A look at the rest of the AL West, in order of the current standings…
Oakland (8-9): It’s all about pitching in Oakland, just as it’s been the past few years. Offensively, Yoenis Cespedes looks like a good signing, with a .364 on-base percentage and .509 slugging percentage, keyed by four early home runs. But the A’s need to get more from the other two new outfielders, Seth Smith and Josh Reddick if they aren’t going to condemn the thousand fans who flock to Oakland-Alameda each night to a slew of 2-1 losses all summer. Bartolo Colon is pitching great, although a hamstring injury or some other fatigue-based health problem is an inevitable part of his future. Billy Beane has to be happy with the work he’s getting from young starters like Tommy Milone, and relievers Grant Balfour and Tyson Ross, but there is nothing that suggests the A’s can maintain a .500 pace. This weekend starts a nine-game Eastern swing through Boston, Tampa and Baltimore.

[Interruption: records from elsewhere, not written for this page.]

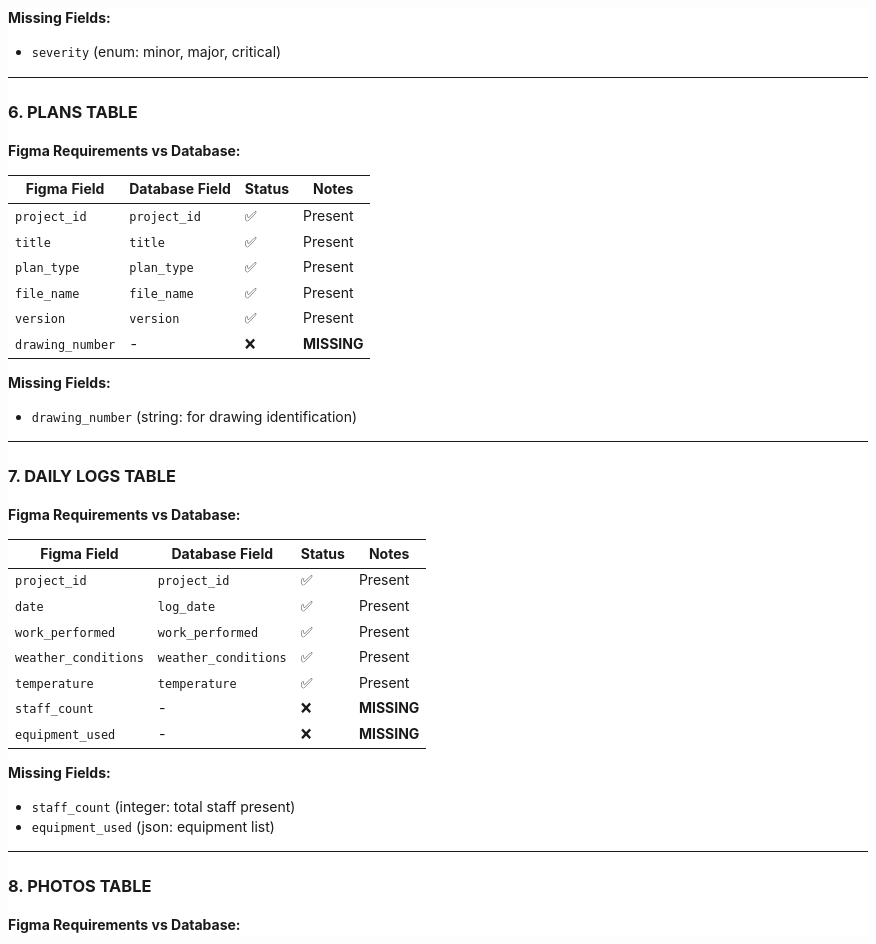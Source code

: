 **Missing Fields:**
- `severity` (enum: minor, major, critical)

---

### **6. PLANS TABLE**
**Figma Requirements vs Database:**

| Figma Field | Database Field | Status | Notes |
|-------------|----------------|--------|-------|
| `project_id` | `project_id` | ✅ | Present |
| `title` | `title` | ✅ | Present |
| `plan_type` | `plan_type` | ✅ | Present |
| `file_name` | `file_name` | ✅ | Present |
| `version` | `version` | ✅ | Present |
| `drawing_number` | - | ❌ | **MISSING** |

**Missing Fields:**
- `drawing_number` (string: for drawing identification)

---

### **7. DAILY LOGS TABLE**
**Figma Requirements vs Database:**

| Figma Field | Database Field | Status | Notes |
|-------------|----------------|--------|-------|
| `project_id` | `project_id` | ✅ | Present |
| `date` | `log_date` | ✅ | Present |
| `work_performed` | `work_performed` | ✅ | Present |
| `weather_conditions` | `weather_conditions` | ✅ | Present |
| `temperature` | `temperature` | ✅ | Present |
| `staff_count` | - | ❌ | **MISSING** |
| `equipment_used` | - | ❌ | **MISSING** |

**Missing Fields:**
- `staff_count` (integer: total staff present)
- `equipment_used` (json: equipment list)

---

### **8. PHOTOS TABLE**
**Figma Requirements vs Database:**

Seattle (7-10): They won five of seven from Oakland, including on that silly two-game opening swing in Japan back in March, but have lost series’ to everyone else, including a three-game sweep at the hands of the White Sox, highlighted (or lowlighted from the Mariner perspective) by Philip Humber’s perfect game on Saturday. Like Oakland, they’ve got the pitching, but lack the bats. Felix Hernandez is his usual self, Jason Vargas has a 2.84 ERA in four starts and Brandon League has five saves and a 2.09 ERA. Now if we could just get a hitter to talk about and the M’s might have something.
LA Angels (6-10): I’m going to guess you have at some point, heard the news reports that Albert Pujols has yet to homer. Fair enough point to report and it is part of Pujols’ overall struggles at the plate. But the Angels have blown four saves already, and you have to wonder how long it will be before Mike Scoscia makes veteran Jason Isringhausen the closer. Isringhausen, along with fellow vet LaTroy Hawkins each have sub-2.00 ERAs. Pujols is going to come around. Jered Weaver and C. J. Wilson are pitching well, and it’s only a matter of time before Dan Haren gets settled in and brings his 4.07 ERA down. But it means nothing if the bullpen stays a mess. Mike Scoscia figured out his pen a year ago, and I have every confidence he’ll do it again, but the process off sorting everyone out is a lot scarier when you have Texas threatening to run away and hide.